It appears that he hasn't evolved much in his thinking since his last visit. I took him to task in the Wildcat back in 2007 for fretting too much about the mere existence of theories of left-wing pedigree and not enough about the real nature of bias in academia, which is far more insidious, and for verging on calling for a false balance in every course syllabus. Longtime Horowitz bogeyperson V. Spike Peterson couldn't possibly teach her Gender and Politics course if she had to spend time on foundations of canonical gender theory and on the (many, good) arguments against them.
Every course at the university, beyond the survey level, comes with a set of assumptions. Those in a physics course are less controversial than those in Gender and Politics--unless the topic up for discussion is climatology, in which case the right-wingers "question" the validity both of radiative balance and of using digital, automatic computers (as opposed to the old-fashioned human kind) to do calculations--but they're there. Should each semester's physics course cover modern philosophy of science, disputes over foundations of e.g. statisical mechanics and quantum physics, and additionally the probably mal fide right-wing misgivings about digital computers?
Horowitz worries about students being indoctrinated with "infantile leftism"--and were that happening, it ought to be worrisome--but he misses his own infantilizing assumptions:
- Students cannot assume things that, strictly speaking, are not true, like the Second Law of Thermodynamics or the social construction of gender, for the sake of exploring an idea without coming to mistake these assumptions for truths.
- Without being told that an opinion is opinion, students will mistake it for fact.
- Students will not know that foundational issues, such as the social construction of gender, are in dispute unless they are explicitly told so in their classes and will not locate the opposing views unless these are presented by their professors.
Horowitz is an anti-intellectual gadfly, but one whose rhetoric is tuned to provoke legislative interference in the curriculum. We do need more policing of intellectual standards at our universities, and to say "no more" to studies departments which become havens for those whose approach to the liberal arts is ideological. But not by the legislature, and not for the reasons Horowitz emphasizes. To invoke Barzun, there ought to be no room for merely laying a sieve over a problem and reporting on what comes through. The trouble with Marxism, gender feminism, and the like is that they are mechanistic.
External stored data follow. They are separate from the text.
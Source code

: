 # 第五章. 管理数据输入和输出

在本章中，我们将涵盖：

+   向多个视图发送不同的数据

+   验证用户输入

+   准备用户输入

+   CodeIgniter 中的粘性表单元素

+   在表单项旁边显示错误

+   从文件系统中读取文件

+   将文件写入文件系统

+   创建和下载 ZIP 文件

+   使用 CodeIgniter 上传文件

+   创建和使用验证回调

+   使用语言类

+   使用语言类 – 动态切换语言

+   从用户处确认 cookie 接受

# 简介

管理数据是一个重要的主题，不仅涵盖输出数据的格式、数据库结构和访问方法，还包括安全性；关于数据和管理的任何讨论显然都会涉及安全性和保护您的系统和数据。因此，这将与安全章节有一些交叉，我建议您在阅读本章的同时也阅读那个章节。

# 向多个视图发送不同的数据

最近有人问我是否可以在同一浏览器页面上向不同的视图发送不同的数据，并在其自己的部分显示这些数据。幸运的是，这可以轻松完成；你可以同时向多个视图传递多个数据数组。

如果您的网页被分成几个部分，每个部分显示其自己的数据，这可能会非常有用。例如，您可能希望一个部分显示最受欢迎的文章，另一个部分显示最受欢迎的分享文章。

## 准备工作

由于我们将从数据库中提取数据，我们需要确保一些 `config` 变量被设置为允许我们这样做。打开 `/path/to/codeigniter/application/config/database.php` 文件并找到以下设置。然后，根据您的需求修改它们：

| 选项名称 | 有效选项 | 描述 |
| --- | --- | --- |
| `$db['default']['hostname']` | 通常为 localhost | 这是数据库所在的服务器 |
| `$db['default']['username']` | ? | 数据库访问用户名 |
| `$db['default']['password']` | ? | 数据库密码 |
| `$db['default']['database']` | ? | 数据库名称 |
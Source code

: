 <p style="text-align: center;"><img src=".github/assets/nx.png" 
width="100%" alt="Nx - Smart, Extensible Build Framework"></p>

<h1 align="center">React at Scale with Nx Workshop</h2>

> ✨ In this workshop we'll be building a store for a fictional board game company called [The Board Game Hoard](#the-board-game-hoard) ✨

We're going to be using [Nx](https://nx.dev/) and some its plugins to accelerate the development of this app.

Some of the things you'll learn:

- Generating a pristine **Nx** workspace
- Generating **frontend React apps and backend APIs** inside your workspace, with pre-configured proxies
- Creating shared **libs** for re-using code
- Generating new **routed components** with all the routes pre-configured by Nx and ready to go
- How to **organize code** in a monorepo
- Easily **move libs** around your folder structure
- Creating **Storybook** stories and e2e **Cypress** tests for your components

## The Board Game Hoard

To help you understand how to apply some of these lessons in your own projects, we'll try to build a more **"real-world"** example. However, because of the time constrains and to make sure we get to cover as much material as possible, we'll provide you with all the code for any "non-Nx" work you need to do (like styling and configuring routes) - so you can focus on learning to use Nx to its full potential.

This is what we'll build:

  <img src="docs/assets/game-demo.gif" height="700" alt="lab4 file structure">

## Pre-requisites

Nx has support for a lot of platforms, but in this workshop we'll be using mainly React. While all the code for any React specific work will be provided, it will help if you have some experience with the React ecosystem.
And that's the problem with Horowitz, too. He lays a sieve over a syllabus and sees what comes through. All too often, he reports artifacts of his methodology as though they were genuine phenomena. Two years ago, graduate student Sung Ohm emphasized dialectal and critical reading in his English 101 syllabus, but because the reading list was radical left, the course must have been, lack of evidence be damned, an attempt at indoctrination wherein students will be graded based on their demonstrated acceptance of the ideas presented in the course reading.
Evan Lisull of The Desert Lamp did some digging and reveals Horowitz's criticism of at least one other syllabus to miss the point. Horowitz cries "bias!"--as if it's a bad thing for professors to have opinions--and makes believe that students will be indoctrinated because a course includes an introduction to Marxism, when he should question whether Marx merits inclusion and why certain other thinkers are omitted. Marxism! Bad! Infantile leftism! Must...slander...professor!
Horowitz supports equal time, but he's not showing us academic types how that would work. I think it's safe to assume that the probability Horowitz will tonight present Kalafut's opposing view--that Horowitz's criticisms are misplaced and amount to anti-intellectual slander--is very close to zero.